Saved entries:
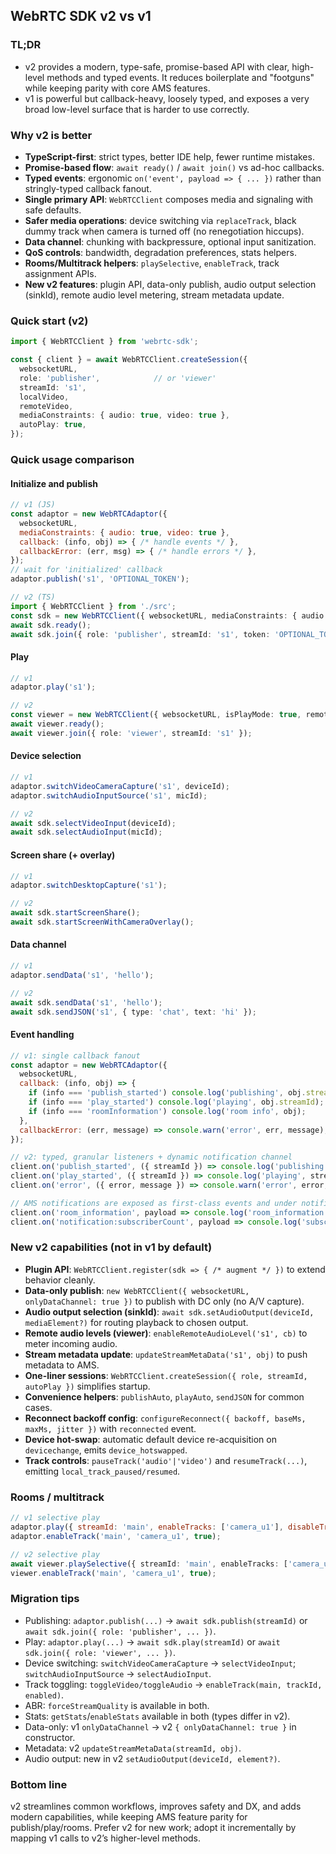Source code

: ## WebRTC SDK v2 vs v1

### TL;DR
- v2 provides a modern, type-safe, promise-based API with clear, high-level methods and typed events. It reduces boilerplate and "footguns" while keeping parity with core AMS features.
- v1 is powerful but callback-heavy, loosely typed, and exposes a very broad low-level surface that is harder to use correctly.

### Why v2 is better
- **TypeScript-first**: strict types, better IDE help, fewer runtime mistakes.
- **Promise-based flow**: `await ready()` / `await join()` vs ad-hoc callbacks.
- **Typed events**: ergonomic `on('event', payload => { ... })` rather than stringly-typed callback fanout.
- **Single primary API**: `WebRTCClient` composes media and signaling with safe defaults.
- **Safer media operations**: device switching via `replaceTrack`, black dummy track when camera is turned off (no renegotiation hiccups).
- **Data channel**: chunking with backpressure, optional input sanitization.
- **QoS controls**: bandwidth, degradation preferences, stats helpers.
- **Rooms/Multitrack helpers**: `playSelective`, `enableTrack`, track assignment APIs.
- **New v2 features**: plugin API, data-only publish, audio output selection (sinkId), remote audio level metering, stream metadata update.

### Quick start (v2)
```ts
import { WebRTCClient } from 'webrtc-sdk';

const { client } = await WebRTCClient.createSession({
  websocketURL,
  role: 'publisher',            // or 'viewer'
  streamId: 's1',
  localVideo,
  remoteVideo,
  mediaConstraints: { audio: true, video: true },
  autoPlay: true,
});
```

### Quick usage comparison

#### Initialize and publish
```js
// v1 (JS)
const adaptor = new WebRTCAdaptor({
  websocketURL,
  mediaConstraints: { audio: true, video: true },
  callback: (info, obj) => { /* handle events */ },
  callbackError: (err, msg) => { /* handle errors */ },
});
// wait for 'initialized' callback
adaptor.publish('s1', 'OPTIONAL_TOKEN');
```

```ts
// v2 (TS)
import { WebRTCClient } from './src';
const sdk = new WebRTCClient({ websocketURL, mediaConstraints: { audio: true, video: true }, localVideo });
await sdk.ready();
await sdk.join({ role: 'publisher', streamId: 's1', token: 'OPTIONAL_TOKEN' });
```

#### Play
```js
// v1
adaptor.play('s1');
```

```ts
// v2
const viewer = new WebRTCClient({ websocketURL, isPlayMode: true, remoteVideo });
await viewer.ready();
await viewer.join({ role: 'viewer', streamId: 's1' });
```

#### Device selection
```js
// v1
adaptor.switchVideoCameraCapture('s1', deviceId);
adaptor.switchAudioInputSource('s1', micId);
```

```ts
// v2
await sdk.selectVideoInput(deviceId);
await sdk.selectAudioInput(micId);
```

#### Screen share (+ overlay)
```js
// v1
adaptor.switchDesktopCapture('s1');
```

```ts
// v2
await sdk.startScreenShare();
await sdk.startScreenWithCameraOverlay();
```

#### Data channel
```js
// v1
adaptor.sendData('s1', 'hello');
```

```ts
// v2
await sdk.sendData('s1', 'hello');
await sdk.sendJSON('s1', { type: 'chat', text: 'hi' });
```

#### Event handling
```js
// v1: single callback fanout
const adaptor = new WebRTCAdaptor({
  websocketURL,
  callback: (info, obj) => {
    if (info === 'publish_started') console.log('publishing', obj.streamId);
    if (info === 'play_started') console.log('playing', obj.streamId);
    if (info === 'roomInformation') console.log('room info', obj);
  },
  callbackError: (err, message) => console.warn('error', err, message),
});
```

```ts
// v2: typed, granular listeners + dynamic notification channel
client.on('publish_started', ({ streamId }) => console.log('publishing', streamId));
client.on('play_started', ({ streamId }) => console.log('playing', streamId));
client.on('error', ({ error, message }) => console.warn('error', error, message));

// AMS notifications are exposed as first-class events and under notification:<name>
client.on('room_information', payload => console.log('room_information', payload));
client.on('notification:subscriberCount', payload => console.log('subscriberCount', payload));
```

### New v2 capabilities (not in v1 by default)
- **Plugin API**: `WebRTCClient.register(sdk => { /* augment */ })` to extend behavior cleanly.
- **Data-only publish**: `new WebRTCClient({ websocketURL, onlyDataChannel: true })` to publish with DC only (no A/V capture).
- **Audio output selection (sinkId)**: `await sdk.setAudioOutput(deviceId, mediaElement?)` for routing playback to chosen output.
- **Remote audio levels (viewer)**: `enableRemoteAudioLevel('s1', cb)` to meter incoming audio.
- **Stream metadata update**: `updateStreamMetaData('s1', obj)` to push metadata to AMS.
- **One-liner sessions**: `WebRTCClient.createSession({ role, streamId, autoPlay })` simplifies startup.
- **Convenience helpers**: `publishAuto`, `playAuto`, `sendJSON` for common cases.
- **Reconnect backoff config**: `configureReconnect({ backoff, baseMs, maxMs, jitter })` with `reconnected` event.
- **Device hot-swap**: automatic default device re-acquisition on `devicechange`, emits `device_hotswapped`.
- **Track controls**: `pauseTrack('audio'|'video')` and `resumeTrack(...)`, emitting `local_track_paused/resumed`.

### Rooms / multitrack
```js
// v1 selective play
adaptor.play({ streamId: 'main', enableTracks: ['camera_u1'], disableTracksByDefault: true });
adaptor.enableTrack('main', 'camera_u1', true);
```

```ts
// v2 selective play
await viewer.playSelective({ streamId: 'main', enableTracks: ['camera_u1'], disableTracksByDefault: true });
viewer.enableTrack('main', 'camera_u1', true);
```

### Migration tips
- Publishing: `adaptor.publish(...)` → `await sdk.publish(streamId)` or `await sdk.join({ role: 'publisher', ... })`.
- Play: `adaptor.play(...)` → `await sdk.play(streamId)` or `await sdk.join({ role: 'viewer', ... })`.
- Device switching: `switchVideoCameraCapture` → `selectVideoInput`; `switchAudioInputSource` → `selectAudioInput`.
- Track toggling: `toggleVideo/toggleAudio` → `enableTrack(main, trackId, enabled)`.
- ABR: `forceStreamQuality` is available in both.
- Stats: `getStats`/`enableStats` available in both (types differ in v2).
- Data-only: v1 `onlyDataChannel` → v2 `{ onlyDataChannel: true }` in constructor.
- Metadata: v2 `updateStreamMetaData(streamId, obj)`.
- Audio output: new in v2 `setAudioOutput(deviceId, element?)`.

### Bottom line
v2 streamlines common workflows, improves safety and DX, and adds modern capabilities, while keeping AMS feature parity for publish/play/rooms. Prefer v2 for new work; adopt it incrementally by mapping v1 calls to v2’s higher-level methods.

:: TRY IT ::
When the word "switchAudioInputSource" appears in a line of the data, that line is counted; report the number only.

:: YOUR RESPONSE ::
2